Ontario’s high-profile electronic waste disposal program is failing to recycle millions of computers and televisions it promised to keep out of landfills.

In its first year, the Ontario Electronic Stewardship — a private agency created by provincial regulation — gathered only one-third of the 42,000 tonnes of toxin-laced equipment it was originally supposed to collect, according to reports obtained by the Toronto Star.

Environment Minister John Gerretsen wants to know why.

“I have been disappointed that (OES) haven’t been able to meet the targets,” Gerretsen said in an interview. “I don’t know what has gone wrong.”

An OES spokesperson blamed the problem on growing pains of a new program.

Here’s how it is supposed to work: Companies or non-profits are designated as “collectors” to pick up used electronics homeowners toss out by the millions.

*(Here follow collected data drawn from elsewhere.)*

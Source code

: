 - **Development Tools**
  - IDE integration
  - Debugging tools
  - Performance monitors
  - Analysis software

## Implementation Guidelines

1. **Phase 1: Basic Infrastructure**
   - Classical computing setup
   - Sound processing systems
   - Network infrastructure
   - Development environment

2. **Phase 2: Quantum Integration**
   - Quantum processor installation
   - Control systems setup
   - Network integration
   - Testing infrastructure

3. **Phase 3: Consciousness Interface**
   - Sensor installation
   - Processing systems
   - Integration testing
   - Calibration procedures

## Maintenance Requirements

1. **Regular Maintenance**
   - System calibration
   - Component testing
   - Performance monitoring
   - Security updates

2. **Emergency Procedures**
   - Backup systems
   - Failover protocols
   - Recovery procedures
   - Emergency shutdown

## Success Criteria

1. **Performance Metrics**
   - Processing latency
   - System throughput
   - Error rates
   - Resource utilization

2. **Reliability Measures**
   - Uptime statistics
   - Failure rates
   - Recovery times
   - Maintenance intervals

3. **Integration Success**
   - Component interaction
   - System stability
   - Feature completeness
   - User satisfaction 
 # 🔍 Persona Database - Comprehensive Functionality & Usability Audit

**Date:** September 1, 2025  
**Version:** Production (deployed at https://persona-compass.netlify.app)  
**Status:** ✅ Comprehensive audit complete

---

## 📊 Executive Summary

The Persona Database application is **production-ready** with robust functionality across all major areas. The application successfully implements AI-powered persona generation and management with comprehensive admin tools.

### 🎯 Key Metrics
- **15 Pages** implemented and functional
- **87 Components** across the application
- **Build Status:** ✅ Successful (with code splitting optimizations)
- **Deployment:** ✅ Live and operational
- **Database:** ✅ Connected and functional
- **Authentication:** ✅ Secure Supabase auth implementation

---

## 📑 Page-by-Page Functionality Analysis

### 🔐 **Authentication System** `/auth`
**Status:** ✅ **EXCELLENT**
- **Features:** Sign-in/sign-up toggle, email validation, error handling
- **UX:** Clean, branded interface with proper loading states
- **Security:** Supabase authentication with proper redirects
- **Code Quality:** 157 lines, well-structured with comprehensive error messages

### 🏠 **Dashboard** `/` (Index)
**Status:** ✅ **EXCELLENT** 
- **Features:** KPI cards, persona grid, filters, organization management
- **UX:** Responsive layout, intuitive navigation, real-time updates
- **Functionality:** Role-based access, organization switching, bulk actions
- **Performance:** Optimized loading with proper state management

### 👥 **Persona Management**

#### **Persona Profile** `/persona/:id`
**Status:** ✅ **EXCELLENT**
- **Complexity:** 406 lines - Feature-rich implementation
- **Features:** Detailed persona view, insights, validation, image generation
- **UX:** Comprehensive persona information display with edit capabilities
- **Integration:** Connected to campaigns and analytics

OES pays collectors up to $235 per tonne out of “eco-fees” contained in the cost of each new electronic gadget sold.

The OES then divides the haul from the collectors among eight approved recyclers, which extract usable components and safely dispose of toxic materials, like mercury or beryllium.

The problem, insiders say, is many other collectors have opted out of the provincial program and are selling the material — possibly overseas — for up to five times the OES amount.

“Of course they can make more money,” said Cindy Coutts, president of Sims Recycling Solutions, the first recycler approved by the OES program.

“They don’t do anything properly, they cut off some copper wires, take out some circuit boards,” she notes. Then they label it as something other than e-waste to elude Canadian authorities and ship it overseas, she said.

Canada bans the export of e-waste to developing countries, but companies are allowed to ship e-waste to brokers in the U.S., which has no rules against transporting materials offshore.